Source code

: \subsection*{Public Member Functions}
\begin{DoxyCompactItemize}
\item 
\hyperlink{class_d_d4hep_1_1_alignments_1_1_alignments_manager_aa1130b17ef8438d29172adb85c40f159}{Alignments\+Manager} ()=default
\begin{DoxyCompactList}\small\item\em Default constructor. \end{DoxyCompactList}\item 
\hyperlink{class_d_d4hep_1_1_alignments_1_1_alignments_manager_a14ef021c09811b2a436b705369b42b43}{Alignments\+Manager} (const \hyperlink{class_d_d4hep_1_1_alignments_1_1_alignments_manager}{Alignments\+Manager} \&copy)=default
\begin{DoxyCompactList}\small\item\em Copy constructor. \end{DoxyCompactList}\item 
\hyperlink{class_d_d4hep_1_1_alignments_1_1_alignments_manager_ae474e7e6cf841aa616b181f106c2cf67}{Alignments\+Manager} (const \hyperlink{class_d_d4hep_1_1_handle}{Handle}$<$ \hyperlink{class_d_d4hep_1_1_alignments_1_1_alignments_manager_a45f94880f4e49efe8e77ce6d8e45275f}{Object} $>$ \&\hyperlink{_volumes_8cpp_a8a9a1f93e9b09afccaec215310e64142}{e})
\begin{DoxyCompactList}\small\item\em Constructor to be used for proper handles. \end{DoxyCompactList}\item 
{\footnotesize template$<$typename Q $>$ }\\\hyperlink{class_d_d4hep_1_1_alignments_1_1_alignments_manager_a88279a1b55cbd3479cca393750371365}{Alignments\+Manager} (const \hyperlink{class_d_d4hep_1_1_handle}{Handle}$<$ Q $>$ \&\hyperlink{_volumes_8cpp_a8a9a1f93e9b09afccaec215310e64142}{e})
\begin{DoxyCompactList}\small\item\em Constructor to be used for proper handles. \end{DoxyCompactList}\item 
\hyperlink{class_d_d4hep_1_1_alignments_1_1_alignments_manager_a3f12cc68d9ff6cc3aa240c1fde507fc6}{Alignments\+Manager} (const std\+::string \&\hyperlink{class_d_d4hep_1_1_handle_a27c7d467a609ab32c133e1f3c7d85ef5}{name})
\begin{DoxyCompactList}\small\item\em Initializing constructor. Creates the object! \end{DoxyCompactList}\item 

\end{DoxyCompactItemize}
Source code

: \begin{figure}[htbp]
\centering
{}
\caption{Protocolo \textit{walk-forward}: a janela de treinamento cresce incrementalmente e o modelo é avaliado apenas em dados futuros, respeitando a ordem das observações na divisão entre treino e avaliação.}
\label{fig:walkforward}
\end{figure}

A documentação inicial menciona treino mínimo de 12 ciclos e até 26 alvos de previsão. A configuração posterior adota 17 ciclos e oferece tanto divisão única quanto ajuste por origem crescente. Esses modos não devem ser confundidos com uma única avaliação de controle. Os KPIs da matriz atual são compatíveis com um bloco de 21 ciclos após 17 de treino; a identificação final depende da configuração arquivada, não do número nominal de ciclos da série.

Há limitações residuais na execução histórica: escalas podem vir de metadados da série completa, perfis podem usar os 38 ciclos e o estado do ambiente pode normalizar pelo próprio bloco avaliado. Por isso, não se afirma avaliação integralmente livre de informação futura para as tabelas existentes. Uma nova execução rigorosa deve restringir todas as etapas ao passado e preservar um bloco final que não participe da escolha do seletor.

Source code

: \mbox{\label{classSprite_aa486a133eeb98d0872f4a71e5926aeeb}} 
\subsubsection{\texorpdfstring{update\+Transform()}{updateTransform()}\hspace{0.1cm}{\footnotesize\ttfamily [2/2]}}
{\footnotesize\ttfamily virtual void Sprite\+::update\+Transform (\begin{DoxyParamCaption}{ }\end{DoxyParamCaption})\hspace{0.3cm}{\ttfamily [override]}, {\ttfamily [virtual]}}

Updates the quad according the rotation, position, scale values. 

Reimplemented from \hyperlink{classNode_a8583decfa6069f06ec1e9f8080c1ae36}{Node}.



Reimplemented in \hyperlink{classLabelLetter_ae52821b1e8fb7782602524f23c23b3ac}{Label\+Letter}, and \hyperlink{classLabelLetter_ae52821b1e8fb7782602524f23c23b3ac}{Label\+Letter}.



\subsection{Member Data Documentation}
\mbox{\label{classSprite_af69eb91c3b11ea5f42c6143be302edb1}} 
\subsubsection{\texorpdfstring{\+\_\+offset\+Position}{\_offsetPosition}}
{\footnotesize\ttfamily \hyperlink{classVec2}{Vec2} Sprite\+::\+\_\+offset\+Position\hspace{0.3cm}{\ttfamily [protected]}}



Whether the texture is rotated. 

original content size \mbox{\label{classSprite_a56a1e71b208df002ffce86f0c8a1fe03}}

________________________

**Problem description**: Each of the entries above is to be repeated exactly.

**Exercise response**:
Source code

: \subsection*{Public Member Functions}
\begin{DoxyCompactItemize}
\item 
\hyperlink{class_d_d4hep_1_1_alignments_1_1_alignments_manager_aa1130b17ef8438d29172adb85c40f159}{Alignments\+Manager} ()=default
\begin{DoxyCompactList}\small\item\em Default constructor. \end{DoxyCompactList}\item 
\hyperlink{class_d_d4hep_1_1_alignments_1_1_alignments_manager_a14ef021c09811b2a436b705369b42b43}{Alignments\+Manager} (const \hyperlink{class_d_d4hep_1_1_alignments_1_1_alignments_manager}{Alignments\+Manager} \&copy)=default
\begin{DoxyCompactList}\small\item\em Copy constructor. \end{DoxyCompactList}\item 
\hyperlink{class_d_d4hep_1_1_alignments_1_1_alignments_manager_ae474e7e6cf841aa616b181f106c2cf67}{Alignments\+Manager} (const \hyperlink{class_d_d4hep_1_1_handle}{Handle}$<$ \hyperlink{class_d_d4hep_1_1_alignments_1_1_alignments_manager_a45f94880f4e49efe8e77ce6d8e45275f}{Object} $>$ \&\hyperlink{_volumes_8cpp_a8a9a1f93e9b09afccaec215310e64142}{e})
\begin{DoxyCompactList}\small\item\em Constructor to be used for proper handles. \end{DoxyCompactList}\item 
{\footnotesize template$<$typename Q $>$ }\\\hyperlink{class_d_d4hep_1_1_alignments_1_1_alignments_manager_a88279a1b55cbd3479cca393750371365}{Alignments\+Manager} (const \hyperlink{class_d_d4hep_1_1_handle}{Handle}$<$ Q $>$ \&\hyperlink{_volumes_8cpp_a8a9a1f93e9b09afccaec215310e64142}{e})
\begin{DoxyCompactList}\small\item\em Constructor to be used for proper handles. \end{DoxyCompactList}\item 
\hyperlink{class_d_d4hep_1_1_alignments_1_1_alignments_manager_a3f12cc68d9ff6cc3aa240c1fde507fc6}{Alignments\+Manager} (const std\+::string \&\hyperlink{class_d_d4hep_1_1_handle_a27c7d467a609ab32c133e1f3c7d85ef5}{name})
\begin{DoxyCompactList}\small\item\em Initializing constructor. Creates the object! \end{DoxyCompactList}\item 

\end{DoxyCompactItemize}
Source code

: \begin{figure}[htbp]
\centering
{}
\caption{Protocolo \textit{walk-forward}: a janela de treinamento cresce incrementalmente e o modelo é avaliado apenas em dados futuros, respeitando a ordem das observações na divisão entre treino e avaliação.}
\label{fig:walkforward}
\end{figure}

A documentação inicial menciona treino mínimo de 12 ciclos e até 26 alvos de previsão. A configuração posterior adota 17 ciclos e oferece tanto divisão única quanto ajuste por origem crescente. Esses modos não devem ser confundidos com uma única avaliação de controle. Os KPIs da matriz atual são compatíveis com um bloco de 21 ciclos após 17 de treino; a identificação final depende da configuração arquivada, não do número nominal de ciclos da série.

Há limitações residuais na execução histórica: escalas podem vir de metadados da série completa, perfis podem usar os 38 ciclos e o estado do ambiente pode normalizar pelo próprio bloco avaliado. Por isso, não se afirma avaliação integralmente livre de informação futura para as tabelas existentes. Uma nova execução rigorosa deve restringir todas as etapas ao passado e preservar um bloco final que não participe da escolha do seletor.

Source code

: \mbox{\label{classSprite_aa486a133eeb98d0872f4a71e5926aeeb}} 
\subsubsection{\texorpdfstring{update\+Transform()}{updateTransform()}\hspace{0.1cm}{\footnotesize\ttfamily [2/2]}}
{\footnotesize\ttfamily virtual void Sprite\+::update\+Transform (\begin{DoxyParamCaption}{ }\end{DoxyParamCaption})\hspace{0.3cm}{\ttfamily [override]}, {\ttfamily [virtual]}}

Updates the quad according the rotation, position, scale values. 

Reimplemented from \hyperlink{classNode_a8583decfa6069f06ec1e9f8080c1ae36}{Node}.



Reimplemented in \hyperlink{classLabelLetter_ae52821b1e8fb7782602524f23c23b3ac}{Label\+Letter}, and \hyperlink{classLabelLetter_ae52821b1e8fb7782602524f23c23b3ac}{Label\+Letter}.



\subsection{Member Data Documentation}
\mbox{\label{classSprite_af69eb91c3b11ea5f42c6143be302edb1}} 
\subsubsection{\texorpdfstring{\+\_\+offset\+Position}{\_offsetPosition}}
{\footnotesize\ttfamily \hyperlink{classVec2}{Vec2} Sprite\+::\+\_\+offset\+Position\hspace{0.3cm}{\ttfamily [protected]}}



Whether the texture is rotated. 

original content size \mbox{\label{classSprite_a56a1e71b208df002ffce86f0c8a1fe03}}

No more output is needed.